Sabores con historia
La gastronomía de Callosa de Segura es mucho más que un simple conjunto de recetas: es un auténtico viaje al corazón de la tradición y una invitación a descubrir la historia y el alma de su gente a través de los sabores. Platos emblemáticos como el arroz y la olla, elaborados con recetas que han pasado de generación en generación, son el reflejo de una cocina que respeta el tiempo, los procesos y la esencia de los ingredientes. Estos manjares, siempre acompañados de productos locales de gran calidad, transmiten en cada cucharada el esfuerzo y la dedicación de quienes trabajan la tierra con paciencia y orgullo. Cada ingrediente, desde las verduras frescas hasta las especias que realzan el sabor, lleva consigo la huella del amor por el campo y el respeto por la naturaleza que caracteriza a esta región. Degustar estos platos es dejarse llevar por sabores intensos y auténticos, capaces de despertar recuerdos y crear momentos que perduran.
En Callosa, comer no es solo alimentarse, es vivir una experiencia sensorial completa. El aroma que desprenden las cocinas tradicionales se mezcla con el bullicio de las plazas y el sonido de las conversaciones en los bares de siempre. Aquí, compartir un plato es compartir historias, risas y vivencias. La gastronomía se convierte en un lenguaje universal que une a vecinos y visitantes en torno a una mesa, creando vínculos que van más allá del gusto. Las comidas se disfrutan sin prisas, como se hacía antes, dejando que cada bocado cuente una historia y que cada sorbo de vino local transporte a los campos que lo vieron nacer.
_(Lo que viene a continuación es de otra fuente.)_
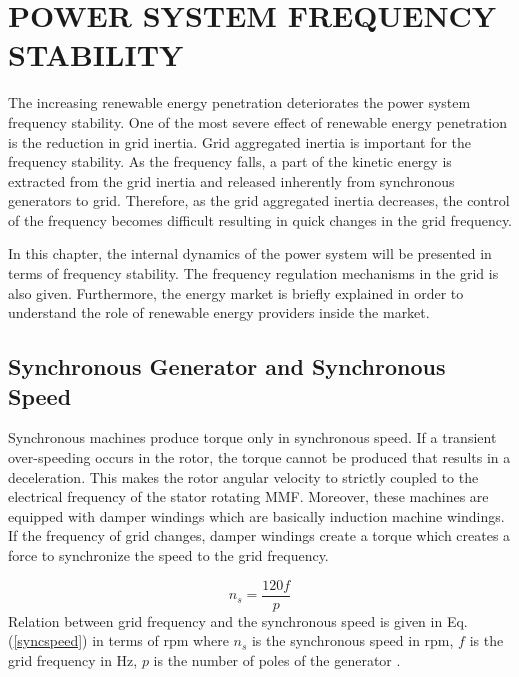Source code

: \chapter{POWER SYSTEM FREQUENCY STABILITY}
\label{chp:2}
The increasing renewable energy penetration deteriorates the power system frequency stability. One of the most severe effect of renewable energy penetration is the reduction in grid inertia. Grid aggregated inertia is important for the frequency stability. As the frequency falls, a part of the kinetic energy is extracted from the grid inertia and released inherently from synchronous generators to grid. Therefore, as the grid aggregated inertia decreases, the control of the frequency becomes difficult resulting in quick changes in the grid frequency.\par
In this chapter, the internal dynamics of the power system will be presented in terms of frequency stability. The frequency regulation mechanisms in the grid is also given. Furthermore, the energy market is briefly explained in order to understand the role of renewable energy providers inside the market.
\section{Synchronous Generator and Synchronous Speed}
Synchronous machines produce torque only in synchronous speed. If a transient over-speeding occurs in the rotor, the torque cannot be produced that results in a deceleration. This makes the rotor angular velocity to strictly coupled to the electrical frequency  of the stator rotating MMF. Moreover, these machines are equipped with damper windings which are basically induction machine windings. If the frequency of  grid changes, damper windings create a torque which creates a force to synchronize the speed to the grid frequency. \par
\begin{equation}
n_{s}=\frac{120f}{p}
\label{syncspeed}
\end{equation}
Relation between grid frequency and the synchronous speed is given in Eq. (\ref{syncspeed}) in terms of rpm where $n_{s}$ is the synchronous speed in rpm, $f$ is the grid frequency in Hz, $p$ is the number of poles of the generator \cite{Kundur}.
Callosa de Segura es también el lugar perfecto para desconectar del ritmo acelerado de la vida moderna. Aquí, el aire puro acaricia el rostro y los paisajes invitan a respirar profundamente, a dejar que el estrés se diluya entre el verde de sus montañas y el azul de su cielo. Su historia, sus tradiciones y su naturaleza se entrelazan para ofrecer un entorno en el que todo parece encajar con armonía. La gastronomía, con sus raíces profundas y su carácter acogedor, completa una experiencia que conquista por los sentidos y por el corazón.
Este es un destino que te recibe con los brazos abiertos, dispuesto a ofrecerte algo más que una visita: una vivencia que quedará grabada en la memoria. En cada calle, en cada rincón y en cada encuentro, se siente el calor humano de su gente, siempre dispuesta a compartir lo mejor de sí misma. Aquí, cada momento transcurre en perfecta sintonía con la tradición y la tranquilidad, y cada estancia se convierte en un recuerdo imborrable, marcado por la belleza de su entorno y la hospitalidad que define a Callosa de Segura. Visitar este lugar no es simplemente conocerlo, es sentirlo, vivirlo y llevarlo para siempre en el corazón.